A história surgiu de um conto de João Ubaldo Ribeiro, O Santo que Não Acreditava em Deus, retirado do livro hoje intitulado Já Podeis da Pátria Filhos, que o diretor ganhou de presente do autor em 1981. Mas não foi um parto fácil. Foram mais de 20 anos até que a primeira idéia se transformasse no filme, que por sua vez veio da 12.ª versão do roteiro, cujo rascunho inicial foi entregue por João Ubaldo em 1998. Cacá optou acertadamente por um road movie, fórmula consagrada por ele em Bye Bye Brasil, de 1979.

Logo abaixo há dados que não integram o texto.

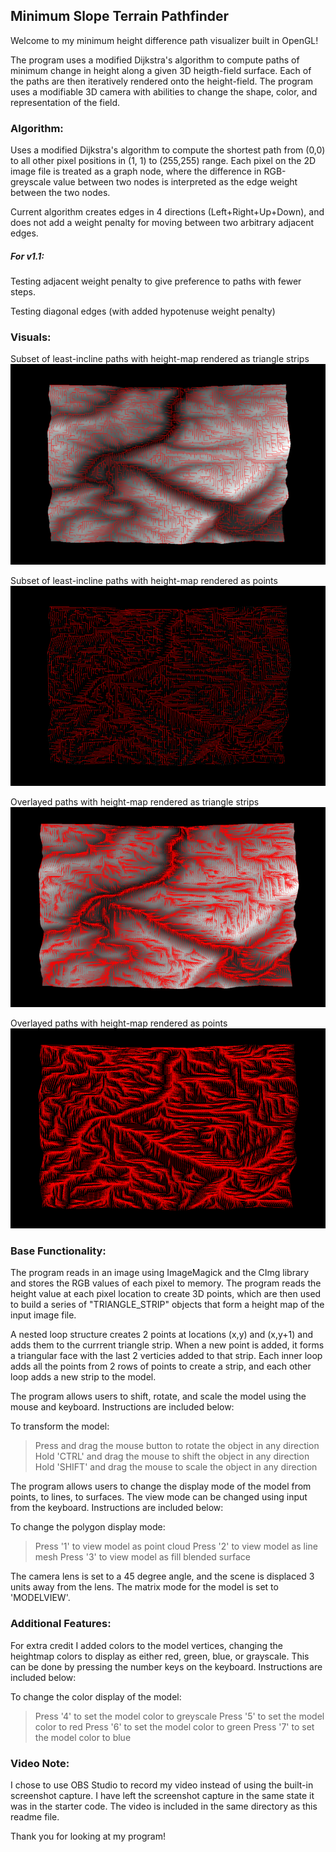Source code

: ## Minimum Slope Terrain Pathfinder

Welcome to my minimum height difference path visualizer built in OpenGL! 

The program uses a modified Dijkstra's algorithm to compute paths of minimum 
change in height along a given 3D heigth-field surface. Each of the paths are 
then iteratively rendered onto the height-field. The program uses a modifiable
3D camera with abilities to change the shape, color, and representation of the
field. 

### Algorithm: 

Uses a modified Dijkstra's algorithm to compute the shortest path from (0,0) 
to all other pixel positions in (1, 1) to (255,255) range. Each pixel on the
2D image file is treated as a graph node, where the difference in RGB-greyscale
value between two nodes is interpreted as the edge weight between the two nodes.

Current algorithm creates edges in 4 directions (Left+Right+Up+Down), and does 
not add a weight penalty for moving between two arbitrary adjacent edges. 

##### For v1.1: 
Testing adjacent weight penalty to give preference to paths with fewer steps.

Testing diagonal edges (with added hypotenuse weight penalty)
  
### Visuals:

Subset of least-incline paths with height-map rendered as triangle strips
![Image 1](https://raw.githubusercontent.com/nichilstewart/Min-Difference-Path-OpenGL/master/imgs/standard1.png)

Subset of least-incline paths with height-map rendered as points
![Image 2](https://raw.githubusercontent.com/nichilstewart/Min-Difference-Path-OpenGL/master/imgs/standard2.png)

Overlayed paths with height-map rendered as triangle strips
![Image 3](https://raw.githubusercontent.com/nichilstewart/Min-Difference-Path-OpenGL/master/imgs/different1.png)

Overlayed paths with height-map rendered as points
![Image 4](https://raw.githubusercontent.com/nichilstewart/Min-Difference-Path-OpenGL/master/imgs/different2.png)

### Base Functionality:

The program reads in an image using ImageMagick and the CImg library and stores
the RGB values of each pixel to memory. The program reads the height value at
each pixel location to create 3D points, which are then used to build a series 
of "TRIANGLE_STRIP" objects that form a height map of the input image file.

A nested loop structure creates 2 points at locations (x,y) and (x,y+1) and adds
them to the currrent triangle strip. When a new point is added, it forms a 
triangular face with the last 2 verticies added to that strip. Each inner loop
adds all the points from 2 rows of points to create a strip, and each other loop
adds a new strip to the model.

The program allows users to shift, rotate, and scale the model using the mouse
and keyboard. Instructions are included below:

To transform the model:
>Press and drag the mouse button to rotate the object in any direction
Hold 'CTRL' and drag the mouse to shift the object in any direction
Hold 'SHIFT' and drag the mouse to scale the object in any direction

The program allows users to change the display mode of the model from points, to
lines, to surfaces. The view mode can be changed using input from the keyboard.
Instructions are included below:

To change the polygon display mode:
>Press '1' to view model as point cloud
Press '2' to view model as line mesh
Press '3' to view model as fill blended surface

The camera lens is set to a 45 degree angle, and the scene is displaced 3 units
away from the lens. The matrix mode for the model is set to 'MODELVIEW'. 


### Additional Features:

For extra credit I added colors to the model vertices, changing the heightmap
colors to display as either red, green, blue, or grayscale. This can be done by
pressing the number keys on the keyboard. Instructions are included below:

To change the color display of the model:
>Press '4' to set the model color to greyscale
Press '5' to set the model color to red
Press '6' to set the model color to green
Press '7' to set the model color to blue


### Video Note:

I chose to use OBS Studio to record my video instead of using the built-in 
screenshot capture. I have left the screenshot capture in the same state it
was in the starter code. The video is included in the same directory as this 
readme file.


Thank you for looking at my program!
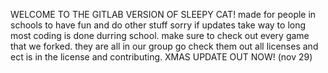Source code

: WELCOME TO THE GITLAB VERSION OF SLEEPY CAT!
made for people in schools to have fun and do other stuff 
sorry if updates take way to long most coding is done durring school.
make sure to check out every game that we forked. they are all in our group go check them out 
all licenses and ect is in the license and contributing.
XMAS UPDATE OUT NOW! (nov 29)
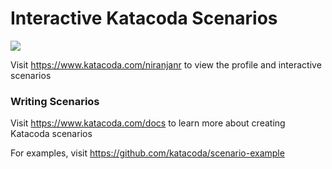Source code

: # Interactive Katacoda Scenarios

[![](http://shields.katacoda.com/katacoda/niranjanr/count.svg)](https://www.katacoda.com/niranjanr "Get your profile on Katacoda.com")

Visit https://www.katacoda.com/niranjanr to view the profile and interactive scenarios

### Writing Scenarios
Visit https://www.katacoda.com/docs to learn more about creating Katacoda scenarios

For examples, visit https://github.com/katacoda/scenario-example
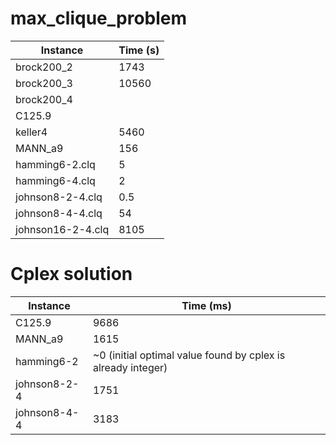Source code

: # max_clique_problem

Instance|Time (s)
---|---|
brock200_2|1743
brock200_3|10560
brock200_4|
C125.9|
keller4|5460
MANN_a9|156
hamming6-2.clq|5
hamming6-4.clq|2
johnson8-2-4.clq|0.5
johnson8-4-4.clq|54
johnson16-2-4.clq|8105


# Cplex solution

Instance|Time (ms)
---|---|
C125.9| 9686
MANN_a9| 1615
hamming6-2| ~0 (initial optimal value found by cplex is already integer)
johnson8-2-4| 1751
johnson8-4-4| 3183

Os três protagonistas vivem uma odisséia até encontrar Quinca das Mulas no intocado cerrado do Jalapão, no Tocantins (cuja Secretaria da Cultura deu “preciosa ajuda” para a realização do filme). “Para acentuar o conflito entre a obra de Deus e aquilo que o homem fez dela e de si mesmo, era preciso encontrar uma região suntuosa e selvagem, que ainda não tivesse sido modificada pela ação humana”, explica Diegues.

Mas o que mais chama a atenção no filme é o temperamento do Divino: rabugento, irônico, com uma certa arrogância enfastiada, Ele demonstra um imenso desprezo pela pequenez das suas criaturas, e diverte muito nos diálogos transbordantes de sarcasmo – “Nunca escrevi nada por linhas tortas a minha vida inteira, vocês é que não sabem ler”. Fagundes está brilhante e à vontade na pele do Todo Poderoso: “Como ninguém sabe como Deus fala ou anda, pude ficar à vontade para criar o meu Deus”, diz. Tudo somado, Cacá oferece um filme leve, divertido e despretensioso. Que Deus nos acompanhe.